Die Barockstadt Ludwigsburg zieht jede Menge Touristen an. Und denen wird jede Menge geboten. Die klassischen Stadtführungen werden nun um ein digitales Angebot erweitert. Ganz billig war das nicht.

Digital Desk: Michael Bosch (mbo)

Ludwigsburg - Rund eine Million Menschen kommen jedes Jahr auf den Barockweihnachtsmarkt, das Blühende Barock zieht rund 600 000 Tagesgäste an, und das Schloss besichtigen weit mehr als 300 000 Menschen jährlich. Zahlen, auf die die hiesigen Tourismusmanager stolz sind und mit denen sich Ludwigsburg im Vergleich mit anderen Städten ähnlicher Größe nicht verstecken muss. Das Angebot für Touristen ist groß – so groß, dass viele längst nicht alles sehen können. Und: Um in den Genuss einiger Veranstaltungen zu kommen, muss man zu einer ganz bestimmten Jahreszeit in der Barockstadt sein. Im Sommer gibt es keinen Weihnachtsmarkt, im Winter ist es für eine Schifffahrt auf dem Neckar zu kalt.

 

Das soll sich nun mit Hilfe eines digitalen Rundgangs ändern. Jeder soll möglichst viel von Ludwigsburg mitbekommen, egal wann er in die Stadt kommt.

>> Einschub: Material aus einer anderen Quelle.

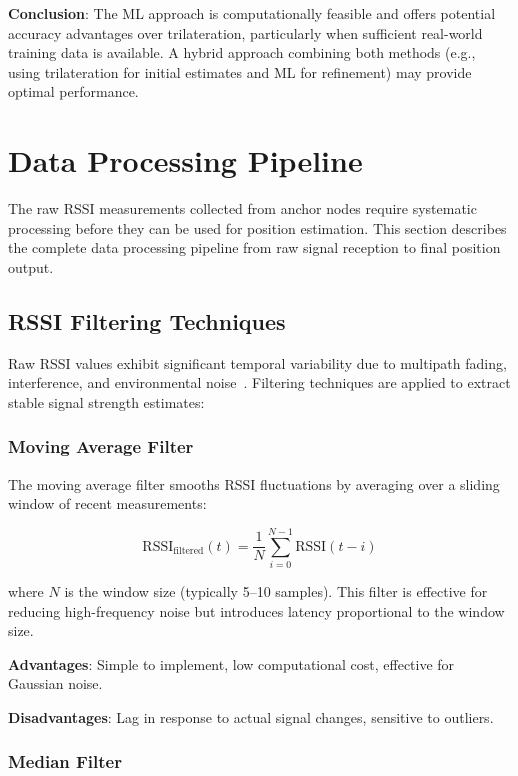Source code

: \textbf{Conclusion}: The ML approach is computationally feasible and offers potential accuracy advantages over trilateration, particularly when sufficient real-world training data is available. A hybrid approach combining both methods (e.g., using trilateration for initial estimates and ML for refinement) may provide optimal performance.


\section{Data Processing Pipeline}
\label{sec:data_processing}

The raw RSSI measurements collected from anchor nodes require systematic processing before they can be used for position estimation. This section describes the complete data processing pipeline from raw signal reception to final position output.

\subsection{RSSI Filtering Techniques}

Raw RSSI values exhibit significant temporal variability due to multipath fading, interference, and environmental noise~\cite{goldoni2010experimental, lemic2017experimental}. Filtering techniques are applied to extract stable signal strength estimates:

\subsubsection{Moving Average Filter}

The moving average filter smooths RSSI fluctuations by averaging over a sliding window of recent measurements:

\begin{equation}
\text{RSSI}_{\text{filtered}}(t) = \frac{1}{N} \sum_{i=0}^{N-1} \text{RSSI}(t-i)
\end{equation}

where $N$ is the window size (typically 5--10 samples). This filter is effective for reducing high-frequency noise but introduces latency proportional to the window size.

\textbf{Advantages}: Simple to implement, low computational cost, effective for Gaussian noise.

\textbf{Disadvantages}: Lag in response to actual signal changes, sensitive to outliers.

\subsubsection{Median Filter}

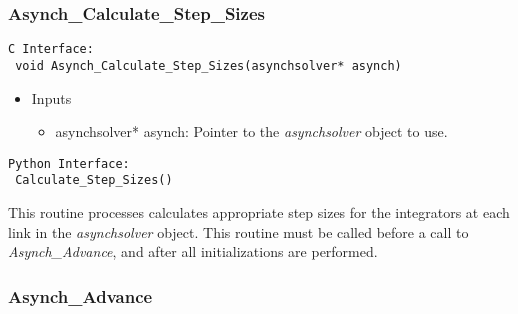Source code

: \documentclass[12pt]{article}
\begin{document}
\subsubsection{Asynch\_Calculate\_Step\_Sizes} \label{sec: asynch_calculate_step_sizes}

\begin{lstlisting}[style=CStyle]
 C Interface:
 void Asynch_Calculate_Step_Sizes(asynchsolver* asynch)
\end{lstlisting}
\begin{itemize}
 \item Inputs
  \begin{itemize}
   \item asynchsolver* asynch: Pointer to the \emph{asynchsolver} object to use.
  \end{itemize}
\end{itemize}
\begin{lstlisting}[style=PythonStyle]
 Python Interface:
 Calculate_Step_Sizes()
\end{lstlisting}
This routine processes calculates appropriate step sizes for the integrators at each link in the \emph{asynchsolver} object. This routine must be called before a call to \emph{Asynch\_Advance}, and after all initializations are performed.



\subsubsection{Asynch\_Advance} \label{sec: asynch_advance}
\end{document}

25 000 Euro für zehn Brillen

Zwei Jahre lang hat eine Ludwigsburger Agentur im Auftrag der Tourismus und Events Ludwigsburg an einer Führung mit sogenannten Virtual-Reality(VR)-Brillen getüftelt. Der Nutzer kann mit Hilfe der Brille ein paar Hundert Meter über dem Residenzschloss schweben und dabei einen 360-Grad-Rundumblick genießen. Schwindelfrei sollte man also sein, wenn man ins virtuelle Ludwigsburg eintaucht. Wer den Flug übers Schloss hinter sich gebracht hat, kann man mit der Brille beispielsweise auch in einem Schiff bei Poppenweiler über den Neckar schippern oder an einem venezianischen Maskenball teilnehmen.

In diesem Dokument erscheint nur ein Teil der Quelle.